:: To do ::
Would you work out how many lines below include the word "much"? Only that number is wanted.

----

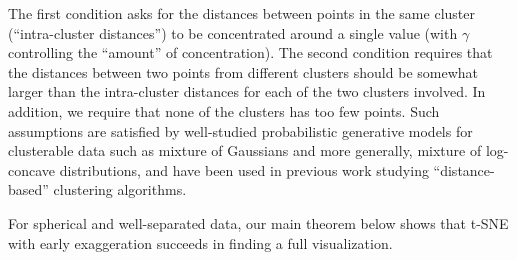 The first condition asks for the distances between points in the same cluster (``intra-cluster distances'') to be concentrated around a single value (with $\gamma$ controlling the ``amount'' of concentration). The second condition requires that the distances between two points from different clusters should be somewhat larger than the intra-cluster distances for each of the two clusters involved. In addition, we require that none of the clusters has too few points. Such assumptions are satisfied by well-studied probabilistic generative models for clusterable data such as mixture of Gaussians and more generally, mixture of log-concave distributions, and have been used in previous work \citep{DBLP:conf/focs/Dasgupta99,arora2005learning} studying ``distance-based'' clustering algorithms.  



For spherical and well-separated data, our main theorem below shows that t-SNE with early exaggeration succeeds in finding a full visualization.   

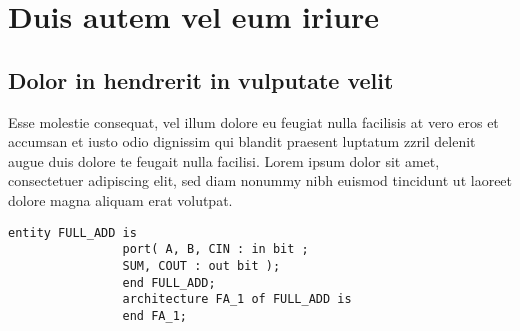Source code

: \documentclass[
    a4paper,             %
    12pt,                %
    headheight=34pt,     %
    parskip,             %
    bibliography=totoc,  %
    index=totoc,         %
    listof=totoc,        %
    ]{scrartcl}          %
\begin{document}
    \section{Duis autem vel eum iriure}
        \subsection{Dolor in hendrerit in vulputate velit }
            Esse molestie consequat, vel illum dolore eu feugiat nulla facilisis at vero eros et accumsan et iusto odio dignissim qui blandit praesent luptatum zzril delenit augue duis dolore te feugait nulla facilisi. Lorem ipsum dolor sit amet, consectetuer adipiscing elit, sed diam nonummy nibh euismod tincidunt ut laoreet dolore magna aliquam erat volutpat.   
            
            \begin{lstlisting}[style=vhdl]
                entity FULL_ADD is
                port( A, B, CIN : in bit ;
                SUM, COUT : out bit );
                end FULL_ADD;
                architecture FA_1 of FULL_ADD is
                end FA_1;
            \end{lstlisting}
        
\end{document}
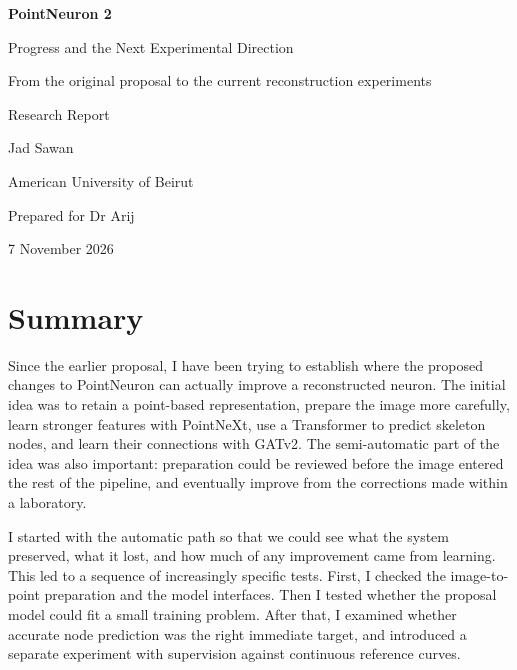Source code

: \documentclass[11pt,a4paper]{article}
\begin{document}
\hypersetup{pageanchor=false}
\begin{titlepage}
\centering
\vspace*{29mm}
{\LARGE\bfseries PointNeuron 2\par}
\vspace{6mm}
{\Large Progress and the Next Experimental Direction\par}
\vspace{10mm}
{\large From the original proposal to the current reconstruction experiments\par}
\vspace{25mm}
{\large Research Report\par}
\vspace{15mm}
{\large Jad Sawan\par}
\vspace{5mm}
{\large American University of Beirut\par}
\vfill
{\large Prepared for Dr Arij\par}
\vspace{8mm}
{\large 7 November 2026\par}
\vspace*{18mm}
\end{titlepage}
\hypersetup{pageanchor=true}

\section*{Summary}
Since the earlier proposal, I have been trying to establish where the proposed changes to PointNeuron can actually improve a reconstructed neuron. The initial idea was to retain a point-based representation, prepare the image more carefully, learn stronger features with PointNeXt, use a Transformer to predict skeleton nodes, and learn their connections with GATv2. The semi-automatic part of the idea was also important: preparation could be reviewed before the image entered the rest of the pipeline, and eventually improve from the corrections made within a laboratory.

I started with the automatic path so that we could see what the system preserved, what it lost, and how much of any improvement came from learning. This led to a sequence of increasingly specific tests. First, I checked the image-to-point preparation and the model interfaces. Then I tested whether the proposal model could fit a small training problem. After that, I examined whether accurate node prediction was the right immediate target, and introduced a separate experiment with supervision against continuous reference curves.
\end{document}
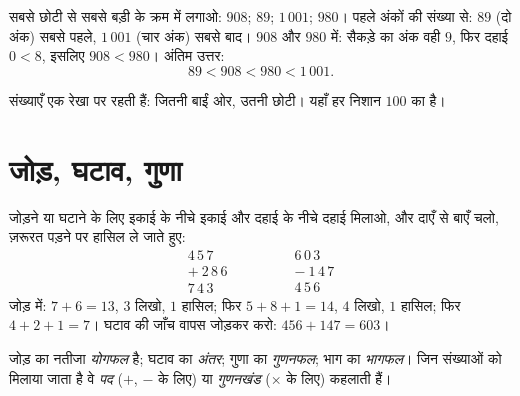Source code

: \begin{example}\label{ex:g6:wholes:order}
सबसे छोटी से सबसे बड़ी के क्रम में लगाओ: $908$; $89$; $1\,001$; $980$।
पहले अंकों की संख्या से: $89$ (दो अंक) सबसे पहले, $1\,001$ (चार
अंक) सबसे बाद। $908$ और $980$ में: सैकड़े का अंक वही $9$, फिर
दहाई $0 < 8$, इसलिए $908 < 980$। अंतिम उत्तर:
\[
89 < 908 < 980 < 1\,001 .
\]
\end{example}

\begin{omfigure}

{\small संख्याएँ एक रेखा पर रहती हैं: जितनी बाईं ओर, उतनी छोटी।
यहाँ हर निशान $100$ का है।}
\end{omfigure}

\section{जोड़, घटाव, गुणा}

\begin{example}[खानों में गणना]\label{ex:g6:wholes:columns}
जोड़ने या घटाने के लिए इकाई के नीचे इकाई और दहाई के नीचे दहाई
मिलाओ, और दाएँ से बाएँ चलो, ज़रूरत पड़ने पर हासिल ले जाते हुए:
\[
\begin{array}{r}
4\,5\,7 \\
+\ 2\,8\,6 \\
\hline
7\,4\,3
\end{array}
\qquad\qquad
\begin{array}{r}
6\,0\,3 \\
-\ 1\,4\,7 \\
\hline
4\,5\,6
\end{array}
\]
जोड़ में: $7 + 6 = 13$, $3$ लिखो, $1$ हासिल; फिर
$5 + 8 + 1 = 14$, $4$ लिखो, $1$ हासिल; फिर $4 + 2 + 1 = 7$।
घटाव की जाँच वापस जोड़कर करो: $456 + 147 = 603$।
\end{example}

\begin{remark}[शब्दावली]
जोड़ का नतीजा \emph{योगफल} है; घटाव का
\emph{अंतर}; गुणा का
\emph{गुणनफल}; भाग का
\emph{भागफल}। जिन संख्याओं को मिलाया जाता है वे
\emph{पद} ($+$, $-$ के लिए) या \emph{गुणनखंड} ($\times$ के लिए) कहलाती हैं।
\end{remark}


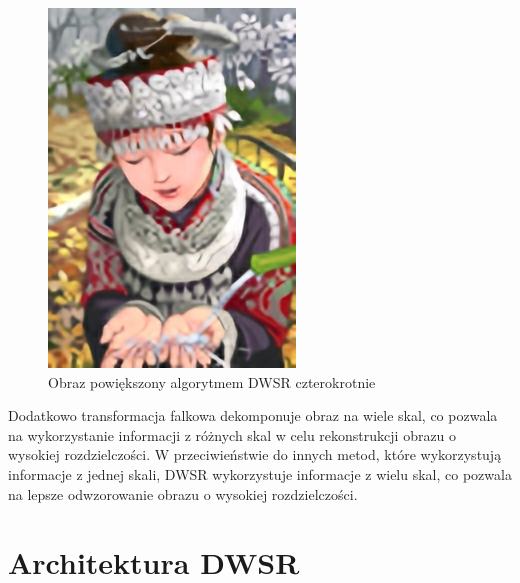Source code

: \begin{figure}[ht]
\begin{minipage}[t]{0.35\linewidth}
        \includegraphics[width=\linewidth]{Rozdziały/02.Podstawy_teoretyczne/Obrazy/comic_DWSR_x4.png}
        \caption{Obraz powiększony algorytmem DWSR czterokrotnie}
        \label{fig:image47}
    \end{minipage}
\end{figure}

Dodatkowo transformacja falkowa dekomponuje obraz na wiele skal, co pozwala na wykorzystanie informacji z różnych skal w celu rekonstrukcji obrazu o wysokiej rozdzielczości. W przeciwieństwie do innych metod, które wykorzystują informacje z jednej skali, DWSR wykorzystuje informacje z wielu skal, co pozwala na lepsze odwzorowanie obrazu o wysokiej rozdzielczości.


\section{Architektura DWSR}


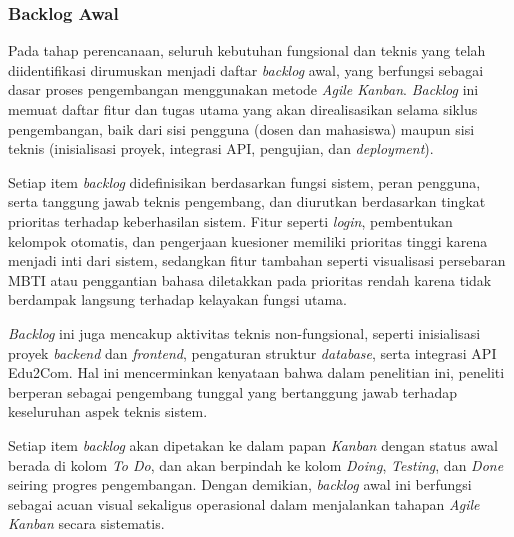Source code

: \subsubsection{Backlog Awal}
Pada tahap perencanaan, seluruh kebutuhan fungsional dan teknis yang telah diidentifikasi dirumuskan menjadi daftar \textit{backlog} awal, yang berfungsi sebagai dasar proses pengembangan menggunakan metode \textit{Agile Kanban}. \textit{Backlog} ini memuat daftar fitur dan tugas utama yang akan direalisasikan selama siklus pengembangan, baik dari sisi pengguna (dosen dan mahasiswa) maupun sisi teknis (inisialisasi proyek, integrasi API, pengujian, dan \textit{deployment}).

Setiap item \textit{backlog} didefinisikan berdasarkan fungsi sistem, peran pengguna, serta tanggung jawab teknis pengembang, dan diurutkan berdasarkan tingkat prioritas terhadap keberhasilan sistem. Fitur seperti \textit{login}, pembentukan kelompok otomatis, dan pengerjaan kuesioner memiliki prioritas tinggi karena menjadi inti dari sistem, sedangkan fitur tambahan seperti visualisasi persebaran MBTI atau penggantian bahasa diletakkan pada prioritas rendah karena tidak berdampak langsung terhadap kelayakan fungsi utama.

\textit{Backlog} ini juga mencakup aktivitas teknis non-fungsional, seperti inisialisasi proyek \textit{backend} dan \textit{frontend}, pengaturan struktur \textit{database}, serta integrasi API Edu2Com. Hal ini mencerminkan kenyataan bahwa dalam penelitian ini, peneliti berperan sebagai pengembang tunggal yang bertanggung jawab terhadap keseluruhan aspek teknis sistem.

Setiap item \textit{backlog} akan dipetakan ke dalam papan \textit{Kanban} dengan status awal berada di kolom \textit{To Do}, dan akan berpindah ke kolom \textit{Doing}, \textit{Testing}, dan \textit{Done} seiring progres pengembangan. Dengan demikian, \textit{backlog} awal ini berfungsi sebagai acuan visual sekaligus operasional dalam menjalankan tahapan \textit{Agile Kanban} secara sistematis.

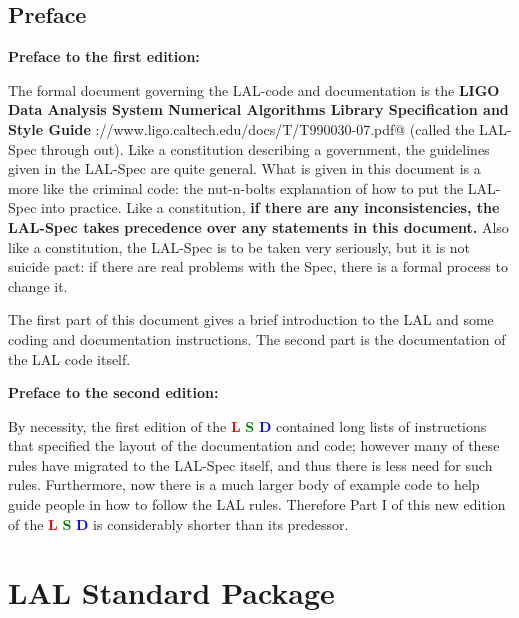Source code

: \documentclass[oneside]{book}
\begin{document}
\newpage
{}
\nopagebreak
\tableofcontents


\chapter{Preface}

\bigskip
{\bf {\Huge{Preface to the first edition:}}}

\medskip
\noindent
The formal document governing the LAL-code and documentation is the
{\bf LIGO Data Analysis System Numerical Algorithms Library
Specification and Style Guide}
\verb@http://www.ligo.caltech.edu/docs/T/T990030-07.pdf@ (called the
LAL-Spec through out).  Like a constitution describing a government,
the guidelines given in the LAL-Spec are quite general. What is given
in this document  is a more like the criminal code: the nut-n-bolts
explanation of how to put the LAL-Spec into practice.  Like a
constitution, {\bf if there are any inconsistencies,  the LAL-Spec
takes precedence over any statements in this document.} Also like a
constitution, the LAL-Spec is to be taken very seriously, but it is
not suicide pact: if there are real problems with the Spec, there is a
formal process to change it.

The first part of this document gives a brief introduction to the LAL
and some coding and documentation instructions.  The second part is
the documentation of the LAL code itself.

\bigskip

\bigskip
\noindent
{\bf {\Huge{Preface to the second edition:}}}

\medskip
\noindent
By necessity, the first edition of the
{{\textcolor{red}{\bf L}} {\textcolor{green}{\bf S}} {\textcolor{blue}{\bf D}} }
contained long lists of instructions that specified the layout
of the documentation and code; however many of these rules have
migrated to the LAL-Spec itself, and thus there is less need for
such rules.  Furthermore, now there is a much
larger body of example code  to help guide people in how to
follow the LAL rules.  Therefore Part I of this new edition of
the 
{{\textcolor{red}{\bf L}} {\textcolor{green}{\bf S}} {\textcolor{blue}{\bf D}} }
is considerably shorter than its predessor.


\mainmatter

\part{LAL Standard Package}


\end{document}
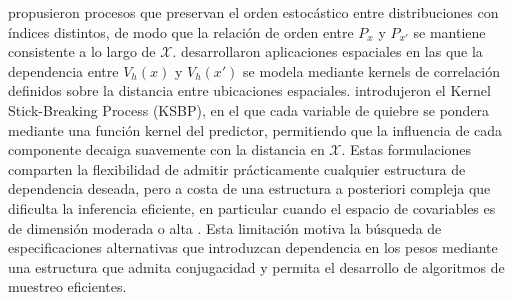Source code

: \citet{02_06_griffin2006order} propusieron procesos que preservan el orden estocástico entre distribuciones con índices distintos, de modo que la relación de orden entre $P_x$ y $P_{x'}$ se mantiene consistente a lo largo de $\mathcal{X}$. \citet{02_06_reich2007multivariate} desarrollaron aplicaciones espaciales en las que la dependencia entre $V_h(x)$ y $V_h(x')$ se modela mediante kernels de correlación definidos sobre la distancia entre ubicaciones espaciales. \citet{02_06_dunson2008kernel} introdujeron el Kernel Stick-Breaking Process (KSBP), en el que cada variable de quiebre se pondera mediante una función kernel del predictor, permitiendo que la influencia de cada componente decaiga suavemente con la distancia en $\mathcal{X}$. Estas formulaciones comparten la flexibilidad de admitir prácticamente cualquier estructura de dependencia deseada, pero a costa de una estructura a posteriori compleja que dificulta la inferencia eficiente, en particular cuando el espacio de covariables es de dimensión moderada o alta \citep{03_02_chung2009nonparametric}. Esta limitación motiva la búsqueda de especificaciones alternativas que introduzcan dependencia en los pesos mediante una estructura que admita conjugacidad y permita el desarrollo de algoritmos de muestreo eficientes.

----

:: Solution to the problem ::
2